#### Exercise materials ####

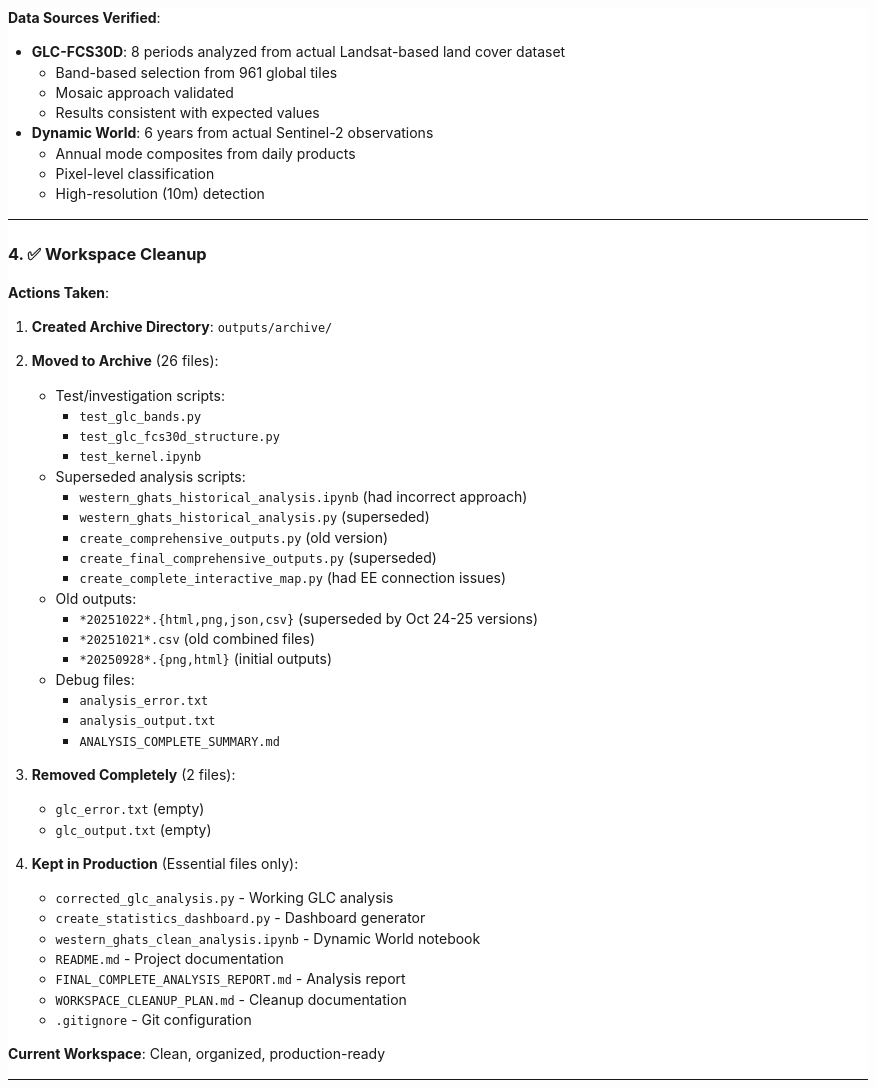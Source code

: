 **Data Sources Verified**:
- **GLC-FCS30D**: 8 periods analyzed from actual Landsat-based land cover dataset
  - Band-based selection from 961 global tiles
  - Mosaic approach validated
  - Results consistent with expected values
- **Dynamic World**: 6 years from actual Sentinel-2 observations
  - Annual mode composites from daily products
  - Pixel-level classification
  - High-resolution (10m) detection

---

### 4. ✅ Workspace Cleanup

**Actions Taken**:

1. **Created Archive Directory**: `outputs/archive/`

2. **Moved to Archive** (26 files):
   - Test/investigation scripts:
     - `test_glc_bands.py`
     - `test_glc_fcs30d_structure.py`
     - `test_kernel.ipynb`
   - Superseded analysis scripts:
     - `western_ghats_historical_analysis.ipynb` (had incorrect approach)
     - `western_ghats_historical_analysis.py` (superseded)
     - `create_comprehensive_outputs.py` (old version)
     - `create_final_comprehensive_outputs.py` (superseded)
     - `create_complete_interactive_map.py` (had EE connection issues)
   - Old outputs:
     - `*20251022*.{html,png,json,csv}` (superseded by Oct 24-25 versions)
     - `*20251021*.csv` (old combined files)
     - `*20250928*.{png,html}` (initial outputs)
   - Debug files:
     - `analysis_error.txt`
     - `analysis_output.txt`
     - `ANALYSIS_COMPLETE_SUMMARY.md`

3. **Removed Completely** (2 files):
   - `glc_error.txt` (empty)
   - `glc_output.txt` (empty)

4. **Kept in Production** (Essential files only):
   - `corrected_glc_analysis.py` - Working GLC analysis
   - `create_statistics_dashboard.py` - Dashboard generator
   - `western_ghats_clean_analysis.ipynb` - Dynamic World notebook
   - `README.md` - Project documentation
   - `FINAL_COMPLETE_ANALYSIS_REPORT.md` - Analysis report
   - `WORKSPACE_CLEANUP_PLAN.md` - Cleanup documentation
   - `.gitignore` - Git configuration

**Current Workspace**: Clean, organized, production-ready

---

####

* [Try it] All of the entries above should be copied exactly, with the images left out.

* [Answer to this problem]
Source code

: **Data Sources Verified**:
- **GLC-FCS30D**: 8 periods analyzed from actual Landsat-based land cover dataset
  - Band-based selection from 961 global tiles
  - Mosaic approach validated
  - Results consistent with expected values
- **Dynamic World**: 6 years from actual Sentinel-2 observations
  - Annual mode composites from daily products
  - Pixel-level classification
  - High-resolution (10m) detection

---

### 4. ✅ Workspace Cleanup

**Actions Taken**:

1. **Created Archive Directory**: `outputs/archive/`

2. **Moved to Archive** (26 files):
   - Test/investigation scripts:
     - `test_glc_bands.py`
     - `test_glc_fcs30d_structure.py`
     - `test_kernel.ipynb`
   - Superseded analysis scripts:
     - `western_ghats_historical_analysis.ipynb` (had incorrect approach)
     - `western_ghats_historical_analysis.py` (superseded)
     - `create_comprehensive_outputs.py` (old version)
     - `create_final_comprehensive_outputs.py` (superseded)
     - `create_complete_interactive_map.py` (had EE connection issues)
   - Old outputs:
     - `*20251022*.{html,png,json,csv}` (superseded by Oct 24-25 versions)
     - `*20251021*.csv` (old combined files)
     - `*20250928*.{png,html}` (initial outputs)
   - Debug files:
     - `analysis_error.txt`
     - `analysis_output.txt`
     - `ANALYSIS_COMPLETE_SUMMARY.md`

3. **Removed Completely** (2 files):
   - `glc_error.txt` (empty)
   - `glc_output.txt` (empty)

4. **Kept in Production** (Essential files only):
   - `corrected_glc_analysis.py` - Working GLC analysis
   - `create_statistics_dashboard.py` - Dashboard generator
   - `western_ghats_clean_analysis.ipynb` - Dynamic World notebook
   - `README.md` - Project documentation
   - `FINAL_COMPLETE_ANALYSIS_REPORT.md` - Analysis report
   - `WORKSPACE_CLEANUP_PLAN.md` - Cleanup documentation
   - `.gitignore` - Git configuration

**Current Workspace**: Clean, organized, production-ready

---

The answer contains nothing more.